Der Palast geht

Der Palast der Republik, bekannt auch als “Erichs Lampenladen”, soll jetzt entgültig weg. Nachdem die Lampen schon in den letzten Jahren auf Berlins Flohmärkten verscheuert wurden, soll an prominenter Stelle erstmal ein Nichts hin. Oder noch ein schöner Parkplatz. Eigentlich soll ja Preussens Schl0ß wieder hin, aber die 2,2 Milliarden Euro hat man noch nicht ganz zusammen. Es ist ja nicht so, daß der Palast ein besonderes Schmuckstück ist, und auch als zeitgeschichtliches Monument finde ich es auch nicht notwendig und brauchbar. Aber: Erstmal Abriß und dann Fragen stellen – ein Motto, das zwar für Berlins Soca Parties gilt, aber wohl kaum für städtebauliche Planung.
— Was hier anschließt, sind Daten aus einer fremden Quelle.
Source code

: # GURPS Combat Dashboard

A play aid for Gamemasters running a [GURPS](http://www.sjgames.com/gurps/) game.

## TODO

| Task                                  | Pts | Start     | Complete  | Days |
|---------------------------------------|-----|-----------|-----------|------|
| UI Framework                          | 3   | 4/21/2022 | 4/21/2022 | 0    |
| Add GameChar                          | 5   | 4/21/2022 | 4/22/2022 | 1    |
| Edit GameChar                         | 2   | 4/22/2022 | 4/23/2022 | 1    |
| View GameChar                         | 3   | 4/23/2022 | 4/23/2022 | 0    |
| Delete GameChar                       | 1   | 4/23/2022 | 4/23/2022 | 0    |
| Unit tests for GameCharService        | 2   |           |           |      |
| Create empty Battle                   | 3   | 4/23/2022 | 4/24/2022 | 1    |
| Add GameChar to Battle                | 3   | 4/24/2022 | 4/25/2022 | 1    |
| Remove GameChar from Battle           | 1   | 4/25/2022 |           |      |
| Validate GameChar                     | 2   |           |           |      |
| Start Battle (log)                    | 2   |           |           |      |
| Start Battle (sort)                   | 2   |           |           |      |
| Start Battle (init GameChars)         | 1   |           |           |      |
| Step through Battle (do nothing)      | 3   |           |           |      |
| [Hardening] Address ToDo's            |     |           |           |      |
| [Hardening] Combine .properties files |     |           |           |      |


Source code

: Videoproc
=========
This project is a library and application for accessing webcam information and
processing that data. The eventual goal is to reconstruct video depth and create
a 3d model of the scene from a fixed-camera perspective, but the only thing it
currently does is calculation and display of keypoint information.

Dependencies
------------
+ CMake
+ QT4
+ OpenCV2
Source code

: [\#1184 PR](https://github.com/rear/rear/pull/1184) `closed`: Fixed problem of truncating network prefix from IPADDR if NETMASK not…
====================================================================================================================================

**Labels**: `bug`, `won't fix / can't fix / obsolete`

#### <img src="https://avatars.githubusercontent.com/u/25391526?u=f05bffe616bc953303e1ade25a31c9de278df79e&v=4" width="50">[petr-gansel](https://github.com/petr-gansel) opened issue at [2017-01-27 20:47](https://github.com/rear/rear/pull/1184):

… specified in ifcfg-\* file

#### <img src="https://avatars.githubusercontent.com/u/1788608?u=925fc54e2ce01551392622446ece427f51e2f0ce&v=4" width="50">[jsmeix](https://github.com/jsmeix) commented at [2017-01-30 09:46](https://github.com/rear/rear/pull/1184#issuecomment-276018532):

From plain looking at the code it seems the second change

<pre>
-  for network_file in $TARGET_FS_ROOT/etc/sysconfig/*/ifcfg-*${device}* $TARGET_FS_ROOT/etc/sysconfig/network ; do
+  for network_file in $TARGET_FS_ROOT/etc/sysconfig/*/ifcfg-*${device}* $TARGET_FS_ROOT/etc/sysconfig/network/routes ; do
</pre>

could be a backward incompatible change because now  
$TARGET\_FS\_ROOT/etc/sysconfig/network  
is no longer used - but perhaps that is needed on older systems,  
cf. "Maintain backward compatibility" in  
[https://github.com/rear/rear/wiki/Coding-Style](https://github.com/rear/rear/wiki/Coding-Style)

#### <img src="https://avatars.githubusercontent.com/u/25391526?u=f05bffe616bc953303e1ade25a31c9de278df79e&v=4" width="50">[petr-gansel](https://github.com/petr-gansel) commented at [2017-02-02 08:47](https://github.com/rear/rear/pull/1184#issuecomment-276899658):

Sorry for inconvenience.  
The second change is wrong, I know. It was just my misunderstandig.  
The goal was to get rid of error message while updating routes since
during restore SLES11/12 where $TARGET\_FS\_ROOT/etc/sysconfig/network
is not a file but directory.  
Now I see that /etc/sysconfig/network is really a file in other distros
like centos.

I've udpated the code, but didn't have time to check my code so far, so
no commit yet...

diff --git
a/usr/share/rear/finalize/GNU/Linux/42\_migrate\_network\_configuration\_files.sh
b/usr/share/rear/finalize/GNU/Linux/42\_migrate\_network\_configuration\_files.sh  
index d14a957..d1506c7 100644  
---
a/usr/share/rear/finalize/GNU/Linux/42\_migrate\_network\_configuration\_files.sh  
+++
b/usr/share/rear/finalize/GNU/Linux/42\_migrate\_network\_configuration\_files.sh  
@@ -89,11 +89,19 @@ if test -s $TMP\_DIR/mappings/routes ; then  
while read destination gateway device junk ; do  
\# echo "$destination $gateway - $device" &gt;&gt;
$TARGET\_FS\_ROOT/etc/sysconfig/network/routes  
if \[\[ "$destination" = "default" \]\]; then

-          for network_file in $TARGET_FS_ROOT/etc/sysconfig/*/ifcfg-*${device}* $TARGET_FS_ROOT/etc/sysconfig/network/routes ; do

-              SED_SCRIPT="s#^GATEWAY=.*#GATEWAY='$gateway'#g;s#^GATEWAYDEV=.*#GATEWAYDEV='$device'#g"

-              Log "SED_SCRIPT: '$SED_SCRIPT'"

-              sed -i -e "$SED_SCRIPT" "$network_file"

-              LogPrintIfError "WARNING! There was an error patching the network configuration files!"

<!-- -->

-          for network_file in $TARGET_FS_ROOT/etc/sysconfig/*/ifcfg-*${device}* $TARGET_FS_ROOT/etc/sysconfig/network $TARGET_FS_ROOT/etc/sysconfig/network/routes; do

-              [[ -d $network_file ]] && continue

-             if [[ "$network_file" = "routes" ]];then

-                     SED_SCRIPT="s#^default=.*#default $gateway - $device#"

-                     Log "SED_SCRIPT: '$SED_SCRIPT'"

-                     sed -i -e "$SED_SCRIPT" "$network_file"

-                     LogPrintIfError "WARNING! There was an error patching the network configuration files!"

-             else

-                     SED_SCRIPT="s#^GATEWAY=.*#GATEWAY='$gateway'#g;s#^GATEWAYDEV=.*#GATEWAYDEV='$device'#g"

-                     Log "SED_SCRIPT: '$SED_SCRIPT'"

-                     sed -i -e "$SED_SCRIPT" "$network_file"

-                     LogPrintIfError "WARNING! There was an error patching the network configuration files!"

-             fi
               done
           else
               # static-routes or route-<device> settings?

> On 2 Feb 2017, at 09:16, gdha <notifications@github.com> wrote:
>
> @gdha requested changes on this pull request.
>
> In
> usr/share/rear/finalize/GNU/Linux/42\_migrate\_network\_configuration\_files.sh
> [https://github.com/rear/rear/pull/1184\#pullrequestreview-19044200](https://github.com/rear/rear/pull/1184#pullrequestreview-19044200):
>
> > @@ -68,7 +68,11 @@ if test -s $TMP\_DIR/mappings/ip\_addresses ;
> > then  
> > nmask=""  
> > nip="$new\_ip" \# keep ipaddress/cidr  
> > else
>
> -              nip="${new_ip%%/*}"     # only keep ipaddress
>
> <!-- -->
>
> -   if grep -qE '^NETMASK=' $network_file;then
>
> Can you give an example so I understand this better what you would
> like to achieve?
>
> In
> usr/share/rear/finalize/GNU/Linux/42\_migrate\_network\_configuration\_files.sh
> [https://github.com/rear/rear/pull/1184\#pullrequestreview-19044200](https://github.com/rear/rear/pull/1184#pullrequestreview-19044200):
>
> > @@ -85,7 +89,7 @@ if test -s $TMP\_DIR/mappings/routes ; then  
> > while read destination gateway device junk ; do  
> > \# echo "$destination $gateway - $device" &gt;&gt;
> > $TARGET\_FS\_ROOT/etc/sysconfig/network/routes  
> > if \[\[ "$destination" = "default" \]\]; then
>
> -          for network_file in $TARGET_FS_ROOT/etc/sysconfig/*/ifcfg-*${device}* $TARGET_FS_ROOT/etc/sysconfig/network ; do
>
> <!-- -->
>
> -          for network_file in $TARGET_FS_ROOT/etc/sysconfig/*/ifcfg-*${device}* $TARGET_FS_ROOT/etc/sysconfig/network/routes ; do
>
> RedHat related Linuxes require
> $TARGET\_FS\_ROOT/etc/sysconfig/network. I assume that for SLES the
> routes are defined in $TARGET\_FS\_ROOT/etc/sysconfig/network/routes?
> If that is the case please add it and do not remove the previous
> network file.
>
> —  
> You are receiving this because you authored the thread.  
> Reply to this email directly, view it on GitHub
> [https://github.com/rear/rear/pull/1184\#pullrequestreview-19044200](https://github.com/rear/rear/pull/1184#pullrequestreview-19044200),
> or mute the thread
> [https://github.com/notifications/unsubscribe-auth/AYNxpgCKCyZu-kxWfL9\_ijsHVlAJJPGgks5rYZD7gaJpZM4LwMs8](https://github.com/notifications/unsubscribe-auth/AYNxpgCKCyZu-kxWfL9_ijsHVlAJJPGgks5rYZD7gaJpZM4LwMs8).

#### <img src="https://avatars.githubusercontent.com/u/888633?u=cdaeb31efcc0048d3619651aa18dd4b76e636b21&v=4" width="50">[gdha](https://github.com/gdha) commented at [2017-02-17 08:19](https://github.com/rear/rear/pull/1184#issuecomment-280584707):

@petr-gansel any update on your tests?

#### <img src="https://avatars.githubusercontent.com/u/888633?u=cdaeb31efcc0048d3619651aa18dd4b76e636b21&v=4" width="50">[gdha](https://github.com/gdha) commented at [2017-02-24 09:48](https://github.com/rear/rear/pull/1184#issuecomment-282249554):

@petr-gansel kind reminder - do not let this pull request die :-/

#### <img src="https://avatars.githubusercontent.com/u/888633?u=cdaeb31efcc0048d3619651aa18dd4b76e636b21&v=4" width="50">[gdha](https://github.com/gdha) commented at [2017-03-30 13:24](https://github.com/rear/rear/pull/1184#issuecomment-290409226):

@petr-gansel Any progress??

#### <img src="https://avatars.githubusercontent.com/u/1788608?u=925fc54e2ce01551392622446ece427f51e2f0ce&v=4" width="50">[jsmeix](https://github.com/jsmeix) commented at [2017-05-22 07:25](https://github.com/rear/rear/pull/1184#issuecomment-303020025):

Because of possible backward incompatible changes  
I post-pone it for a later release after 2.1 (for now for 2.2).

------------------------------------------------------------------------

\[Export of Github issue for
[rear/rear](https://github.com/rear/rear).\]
Zumal sich durch eine sinnvolle Zwischennutzung (z.B. Fraktale, Volksberg,..) das Ding nicht ganz unbrauchbar rumstand und gleichzeitig einer Kultur, mit der sich Berlin im Ausland gerne schmückt, einen Raum gegeben hat.
Aktion Stopptage.

2 Responses to “Der Palast geht”

  1. Der420er says:

    also imo ist der palast der republik schon ein notwendiges zeitgeschictliches monument, es ist immerhin der ort der unterzichnung der wiedervereinigungsdokumente….
    toll an der debatte find ich auch, dass immer wieder gesagt wird, der palast stehe nicht für freiheit und demokratie – aber das stadtschloss schon oder wat?

  2. Mey says:

    Auf jeden Fall ist der Palast ein zeitgeschichtliches Monument. Nicht nur als Regierungsgebäude einer vergangenen Zeit*, sondern auch unter design- und architekturgeschichtlichen Aspekten. Es gibt kaum ein Gebäude aus dieser Stilepoche, das so konsequent durchgestylt wurde wie der Palast. Es gab eigens entworfene Teppichmuster (jedes Stockwerk in einer anderen Farbe), die berühmten Lampen, gestalterisch hochwertige Bartheken, künstlerisch gestaltete Wände, durchgängig sorgfältig ausgewählte Möblierung… und ein Großteil dieser Dinge wurde demontiert, ist noch ausgelagert und somit intakt vorhanden!
    Auch wenn uns dieser Stil nicht gefallen sollte (ich habe allerdings den Eindruck, daß schon seit etlichen Jahren der Ostberliner Schick der 70er sehr angesagt und hip ist), wenn jede Generation das Erbe der Väter zerstört und das der Großväter geehrt hätte, na, dann hätten wir gar nichts mehr zum Ehren! Schließlich war auch unser wunderschöner Jugendstil-Altbau, in dem wir wohnen, mal total out.
    Wen die Gestaltung des Palasts weiter interessiert, es gibt da ein ganz tolles Buch, dessen Namen ich leider vergessen habe, ein Bildband über den Palast und seine Republik.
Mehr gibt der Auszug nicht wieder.